- Opening Delimiter -

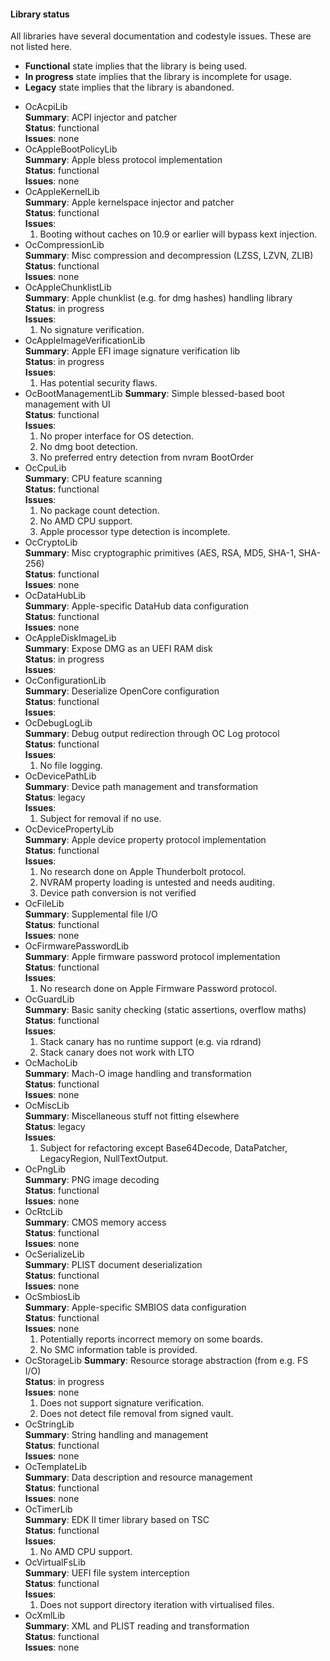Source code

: #### Library status

All libraries have several documentation and codestyle issues. These are not
listed here.

- **Functional** state implies that the library is being used.
- **In progress** state implies that the library is incomplete for usage.
- **Legacy** state implies that the library is abandoned.


* OcAcpiLib  
    **Summary**: ACPI injector and patcher  
    **Status**: functional  
    **Issues**: none
* OcAppleBootPolicyLib  
    **Summary**: Apple bless protocol implementation  
    **Status**: functional  
    **Issues**: none
* OcAppleKernelLib  
    **Summary**: Apple kernelspace injector and patcher  
    **Status**: functional  
    **Issues**:
    1. Booting without caches on 10.9 or earlier will bypass kext injection.
* OcCompressionLib  
    **Summary**: Misc compression and decompression (LZSS, LZVN, ZLIB)  
    **Status**: functional  
    **Issues**: none
* OcAppleChunklistLib  
    **Summary**: Apple chunklist (e.g. for dmg hashes) handling library  
    **Status**: in progress  
    **Issues**:
    1. No signature verification.
* OcAppleImageVerificationLib  
    **Summary**: Apple EFI image signature verification lib  
    **Status**: in progress  
    **Issues**:
    1. Has potential security flaws.
* OcBootManagementLib
    **Summary**: Simple blessed-based boot management with UI  
    **Status**: functional  
    **Issues**:
    1. No proper interface for OS detection.
    1. No dmg boot detection.
    1. No preferred entry detection from nvram BootOrder
* OcCpuLib  
    **Summary**: CPU feature scanning  
    **Status**: functional  
    **Issues**:
    1. No package count detection.
    1. No AMD CPU support.
    1. Apple processor type detection is incomplete.
* OcCryptoLib  
    **Summary**: Misc cryptographic primitives (AES, RSA, MD5, SHA-1, SHA-256)  
    **Status**: functional  
    **Issues**: none
* OcDataHubLib  
    **Summary**: Apple-specific DataHub data configuration  
    **Status**: functional  
    **Issues**: none
* OcAppleDiskImageLib  
    **Summary**: Expose DMG as an UEFI RAM disk  
    **Status**: in progress  
    **Issues**:
* OcConfigurationLib  
    **Summary**: Deserialize OpenCore configuration  
    **Status**: functional  
    **Issues**:
* OcDebugLogLib  
    **Summary**: Debug output redirection through OC Log protocol  
    **Status**: functional  
    **Issues**:
    1. No file logging.
* OcDevicePathLib  
    **Summary**: Device path management and transformation  
    **Status**: legacy  
    **Issues**:
    1. Subject for removal if no use.
* OcDevicePropertyLib  
    **Summary**: Apple device property protocol implementation  
    **Status**: functional  
    **Issues**:
    1. No research done on Apple Thunderbolt protocol.
    1. NVRAM property loading is untested and needs auditing.
    1. Device path conversion is not verified
* OcFileLib  
    **Summary**: Supplemental file I/O  
    **Status**: functional  
    **Issues**: none
* OcFirmwarePasswordLib  
    **Summary**: Apple firmware password protocol implementation  
    **Status**: functional  
    **Issues**:
    1. No research done on Apple Firmware Password protocol.
* OcGuardLib  
    **Summary**: Basic sanity checking (static assertions, overflow maths)  
    **Status**: functional  
    **Issues**:
    1. Stack canary has no runtime support (e.g. via rdrand)
    1. Stack canary does not work with LTO
* OcMachoLib  
    **Summary**: Mach-O image handling and transformation  
    **Status**: functional  
    **Issues**: none
* OcMiscLib  
    **Summary**: Miscellaneous stuff not fitting elsewhere  
    **Status**: legacy  
    **Issues**:
    1. Subject for refactoring except Base64Decode, DataPatcher, LegacyRegion, NullTextOutput.
* OcPngLib  
    **Summary**: PNG image decoding  
    **Status**: functional  
    **Issues**: none
* OcRtcLib  
    **Summary**: CMOS memory access  
    **Status**: functional  
    **Issues**: none
* OcSerializeLib  
    **Summary**: PLIST document deserialization  
    **Status**: functional  
    **Issues**: none
* OcSmbiosLib  
    **Summary**: Apple-specific SMBIOS data configuration  
    **Status**: functional  
    **Issues**: none
    1. Potentially reports incorrect memory on some boards.
    1. No SMC information table is provided.
* OcStorageLib
    **Summary**: Resource storage abstraction (from e.g. FS I/O)  
    **Status**: in progress  
    **Issues**: none
    1. Does not support signature verification.
    1. Does not detect file removal from signed vault.
* OcStringLib  
    **Summary**: String handling and management  
    **Status**: functional  
    **Issues**: none
* OcTemplateLib  
    **Summary**: Data description and resource management  
    **Status**: functional  
    **Issues**: none
* OcTimerLib  
    **Summary**: EDK II timer library based on TSC  
    **Status**: functional  
    **Issues**:
    1. No AMD CPU support.
* OcVirtualFsLib  
    **Summary**: UEFI file system interception  
    **Status**: functional  
    **Issues**:
    1. Does not support directory iteration with virtualised files.
* OcXmlLib  
    **Summary**: XML and PLIST reading and transformation  
    **Status**: functional  
    **Issues**: none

- Closing Delimiter -

Pull together all lines from the data that mention the word "state".

→ **Reply to the exercise**:
- **Functional** state implies that the library is being used.
- **In progress** state implies that the library is incomplete for usage.
- **Legacy** state implies that the library is abandoned.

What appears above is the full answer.